One of the executives was connected to a winery that Nunes is listed as a part owner. Moreover, the event was staged as an event to benefit charities, but the story headline described it as a “fundraiser”, implicating Nunes as being behind the event. It is for this reason that he is bringing the suit, as he contends the paper knew the details behind this event and intentionally framed the story to slander Nunes, and to impact his work investigating collusion in Congress.

Among the press members who deride this suit is CNN’s Oliver Darcy. The reporter is filled with doubts and scorn as he provides what sounds like a defense of McClatchy. “Nunes is getting ridiculed for his legal filings, first against Twitter, now against McClatchy,” writes Darcy, in Brian Stelter’s Reliable Sources newsletter. He adds, “In the meantime, as CNN legal analyst Renato Mariotti tweeted, ‘No one should cover his frivolous lawsuits without putting them in proper context.’”

To lend even more defense, Darcy provides a quote from Joshua Benton, of Harvard’s NiemanLab. “We should not overlook how awful this is. A sitting member of Congress suing a news organization on clearly nonsense grounds to harass a free press.” There are some stark differences however, regarding the Nunes suit, and the recent announcement that the House Oversight Committee wants to begin targeting investigations into Fox News.

On the HOC Chairman Elijah Cummings wants to obtain evidence from former Fox News reporter Diana Falzone, regarding a story she had about porn star Stormy Daniels and her affair with Donald Trump. Cummings wants to look into the matter, suspecting that the network killed the story ahead of the 2016 election to shield Trump.

The question is, what basis does Cummings have for this? What investigation is this attached to? None.

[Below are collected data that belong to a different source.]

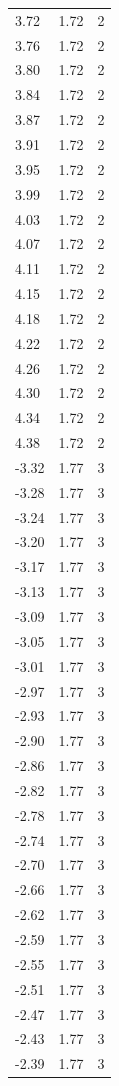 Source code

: \begin{longtable}{lrr}
  3.72 & 1.72 & 2 \\
  3.76 & 1.72 & 2 \\
  3.80 & 1.72 & 2 \\
  3.84 & 1.72 & 2 \\
  3.87 & 1.72 & 2 \\
  3.91 & 1.72 & 2 \\
  3.95 & 1.72 & 2 \\
  3.99 & 1.72 & 2 \\
  4.03 & 1.72 & 2 \\
  4.07 & 1.72 & 2 \\
  4.11 & 1.72 & 2 \\
  4.15 & 1.72 & 2 \\
  4.18 & 1.72 & 2 \\
  4.22 & 1.72 & 2 \\
  4.26 & 1.72 & 2 \\
  4.30 & 1.72 & 2 \\
  4.34 & 1.72 & 2 \\
  4.38 & 1.72 & 2 \\
  -3.32 & 1.77 & 3 \\
  -3.28 & 1.77 & 3 \\
  -3.24 & 1.77 & 3 \\
  -3.20 & 1.77 & 3 \\
  -3.17 & 1.77 & 3 \\
  -3.13 & 1.77 & 3 \\
  -3.09 & 1.77 & 3 \\
  -3.05 & 1.77 & 3 \\
  -3.01 & 1.77 & 3 \\
  -2.97 & 1.77 & 3 \\
  -2.93 & 1.77 & 3 \\
  -2.90 & 1.77 & 3 \\
  -2.86 & 1.77 & 3 \\
  -2.82 & 1.77 & 3 \\
  -2.78 & 1.77 & 3 \\
  -2.74 & 1.77 & 3 \\
  -2.70 & 1.77 & 3 \\
  -2.66 & 1.77 & 3 \\
  -2.62 & 1.77 & 3 \\
  -2.59 & 1.77 & 3 \\
  -2.55 & 1.77 & 3 \\
  -2.51 & 1.77 & 3 \\
  -2.47 & 1.77 & 3 \\
  -2.43 & 1.77 & 3 \\
  -2.39 & 1.77 & 3 \\

\end{longtable}

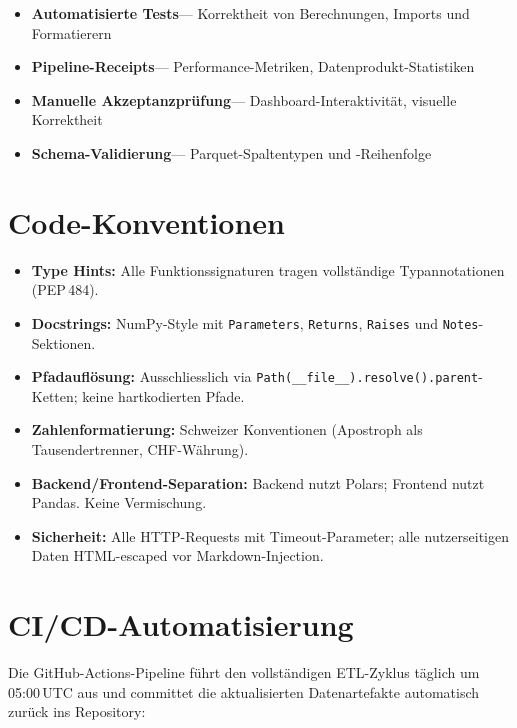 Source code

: \documentclass[12pt, a4paper, oneside]{report}
\newcommand{\code}[1]{\texttt{\small\textcolor{darknavy}{#1}}}
\begin{document}
\begin{itemize}
  \item \textbf{Automatisierte Tests}\;--- Korrektheit von Berechnungen, Imports und Formatierern
  \item \textbf{Pipeline-Receipts}\;--- Performance-Metriken, Datenprodukt-Statistiken
  \item \textbf{Manuelle Akzeptanzpr\"ufung}\;--- Dashboard-Interaktivit\"at, visuelle Korrektheit
  \item \textbf{Schema-Validierung}\;--- Parquet-Spaltentypen und -Reihenfolge
\end{itemize}

\section{Code-Konventionen}

\begin{itemize}
  \item \textbf{Type Hints:} Alle Funktionssignaturen tragen vollst\"andige Typannotationen (PEP\,484).
  \item \textbf{Docstrings:} NumPy-Style mit \code{Parameters}, \code{Returns}, \code{Raises} und \code{Notes}-Sektionen.
  \item \textbf{Pfadaufl\"osung:} Ausschliesslich via \code{Path(\_\_file\_\_).resolve().parent}-Ketten; keine hartkodierten Pfade.
  \item \textbf{Zahlenformatierung:} Schweizer Konventionen (Apostroph als Tausendertrenner, CHF-W\"ahrung).
  \item \textbf{Backend/Frontend-Separation:} Backend nutzt Polars; Frontend nutzt Pandas. Keine Vermischung.
  \item \textbf{Sicherheit:} Alle HTTP-Requests mit Timeout-Parameter; alle nutzerseitigen Daten HTML-escaped vor Markdown-Injection.
\end{itemize}

\section{CI/CD-Automatisierung}

Die GitHub-Actions-Pipeline f\"uhrt den vollst\"andigen ETL-Zyklus t\"aglich um 05:00\,UTC aus und committet die aktualisierten Datenartefakte automatisch zur\"uck ins Repository:
\end{document}
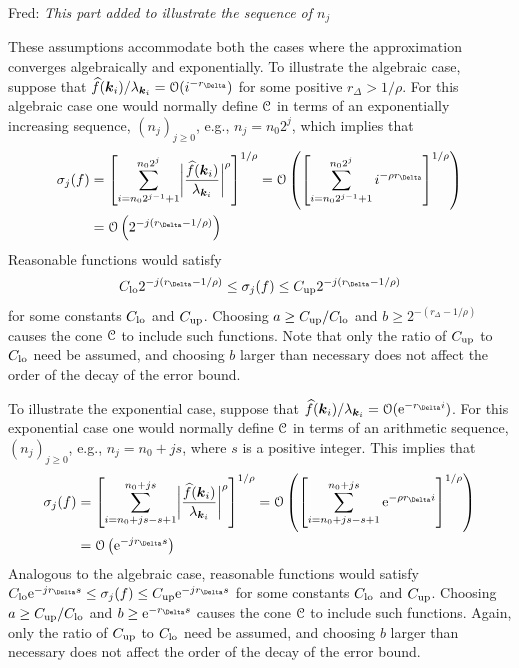 \documentclass[USenglish]{article}
\theoremstyle{dgthm}
\theoremstyle{dgthm}
\theoremstyle{dgthm}
\theoremstyle{dgthm}
\theoremstyle{dgdef}
\theoremstyle{definition}
\newcommand{\hf}{\widehat{f}}
\newcommand{\lo}{\textup{lo}}
\newcommand{\up}{\textup{up}}
\newcommand{\E}{\textup{e}}
\newcommand{\biggabs}[1]{\ensuremath{\biggl \lvert #1 \biggr \rvert}}
\newcommand{\FredNote}[1]{{\color{blue}Fred: #1}}
\begin{document}
\FredNote{\emph{This part added to illustrate the sequence of $n_j$}

These assumptions accommodate both the cases where the approximation converges algebraically and exponentially.  To illustrate the algebraic case, suppose that $\hf(\bsk_i)/\lambda_{\bsk_i} = \calO(i^{-r_\Delta})$ for some positive $r_\Delta > 1/\rho$.  For this algebraic case one would normally define ${\mathcal{C}}$ in terms of an exponentially increasing sequence, $(n_j)_{j\ge 0}$, e.g., $n_j = n_0 2^j$, which implies that 
\begin{align*}
    \sigma_j(f) &= \left[ \sum_{i=n_0 2^{j-1} + 1}^{n_0 2^j} \biggabs{\frac{\hf(\bsk_i)}{\lambda_{\bsk_i}}}^\rho \right]^{1/\rho}
    = \calO \left( \left [ \sum_{i=n_0 2^{j-1} + 1}^{n_0 2^j} i^{-\rho r_\Delta} \right]^{1/\rho} \right) \\
    & = \calO \left(  2^{-j(r_\Delta-1/\rho)} \right)
\end{align*}
Reasonable functions would satisfy 
\begin{equation*}
    C_{\lo} 2^{-j(r_\Delta-1/\rho)} \le \sigma_j(f) \le C_{\up} 2^{-j(r_\Delta-1/\rho)} 
\end{equation*}
for some constants $C_{\lo}$ and $C_{\up}$.  Choosing $a \ge C_{\up}/C_{\lo} $  and $b \ge  2^{-(r_\Delta-1/\rho)}$ causes the cone ${\mathcal{C}}$ to include such functions.  Note that only the ratio of $C_{\up}$ to $C_{\lo}$ need be assumed, and choosing $b$ larger than necessary does not affect the order of the decay of the error bound. 

To illustrate the exponential case, suppose that $\hf(\bsk_i)/\lambda_{\bsk_i} = \calO(\E^{-r_\Delta i})$.  For this exponential case one would normally define ${\mathcal{C}}$ in terms of an arithmetic sequence, $(n_j)_{j\ge 0}$, e.g., $n_j = n_0 + j s$, where $s$ is a positive integer.  This implies that 
\begin{align*}
    \sigma_j(f) &= \left[ \sum_{i=n_0 + j s -s + 1}^{n_0 + j s} \biggabs{\frac{\hf(\bsk_i)}{\lambda_{\bsk_i}}}^\rho \right]^{1/\rho}
    = \calO \left( \left [ \sum_{i=n_0 + j s -s + 1}^{n_0 + j s} \E^{- \rho r_\Delta i} \right]^{1/\rho} \right) \\
    & = \calO \left(  \E^{-j r_{\Delta} s} \right)
\end{align*}
Analogous to the algebraic case, reasonable functions would satisfy 
    $C_{\lo} \E^{-j r_{\Delta} s} \le \sigma_j(f) \le C_{\up} \E^{-j r_{\Delta} s}$
for some constants $C_{\lo}$ and $C_{\up}$.  Choosing $a \ge C_{\up}/C_{\lo} $  and $b \ge \E^{- r_{\Delta} s}$ causes the cone ${\mathcal{C}}$ to include such functions.  Again, only the ratio of $C_{\up}$ to $C_{\lo}$ need be assumed, and choosing $b$ larger than necessary does not affect the order of the decay of the error bound.
}
\end{document}
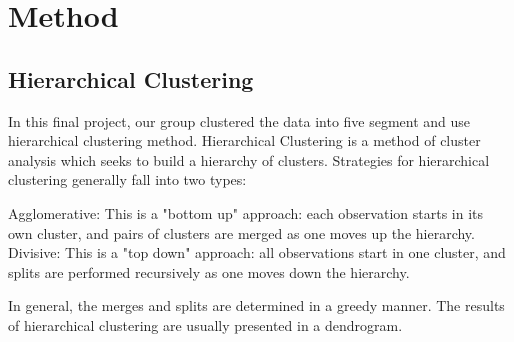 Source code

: \section{Method}

\subsection{Hierarchical Clustering}
In this final project, our group clustered the data into five segment and use hierarchical clustering method. Hierarchical Clustering is a method of cluster analysis which seeks to build a hierarchy of clusters. Strategies for hierarchical clustering generally fall into two types:

    Agglomerative: This is a "bottom up" approach: each observation starts in its own cluster, and pairs of clusters are merged as one moves up the hierarchy.
    Divisive: This is a "top down" approach: all observations start in one cluster, and splits are performed recursively as one moves down the hierarchy.

In general, the merges and splits are determined in a greedy manner. The results of hierarchical clustering are usually presented in a dendrogram.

There is no current crime or investigation taking place regarding this story; it is purely Cummings going on a fishing expedition hoping to come up with something – anything – tangible to weaponize. Whether he is targeting Fox News, or ultimately the President, this is a wild overstepping of authority — and CNN is notably silent about it.

Consider all of the outrage and furrowed-brow concern we have been subjected to over the past 2-plus years regarding “threats to the press”. Donald Trump’s willingness to call out the media complex and specifically name networks as purveyors of “fake news” has been said to be grievous threats to journalistic freedom and an overall threat to our democracy.

Yet when you have a governing body seeking to target a news outlet these same pearl-clutching hysterics are remarkably muted on the issue. CNN harbors a clear animus towards Fox News (Stelter and Darcy in particular trend towards obsession) so they do not object to seeing the bane of their industry coming under fire. Typical of their short-sightedness they do not see any level of setting a precedent. If they let this go without resistance they open the door for future — more hostile — administrations to have the tools to silence them.

The difference here is the Nunes suit is being brought by him, as a citizen. He is bringing it to the courts, where it can be weighed for validity and ruled accordingly. If it is as meritless as claimed it will be dismissed. Cummings and the HOC have less firm standards to adhere to in order to exert their influence on Fox News.

If Oliver & Company cheer this effort they will soon find themselves in a scenario of their making they will come to deeply regret. It is perplexing that after years of wailing about the threat the government is posing to them as individuals and as an industry they can placidly sit back and allow that same government to go after a segment of their industry in a hostile manner. It is just another example of a media complex that is utterly rudderless.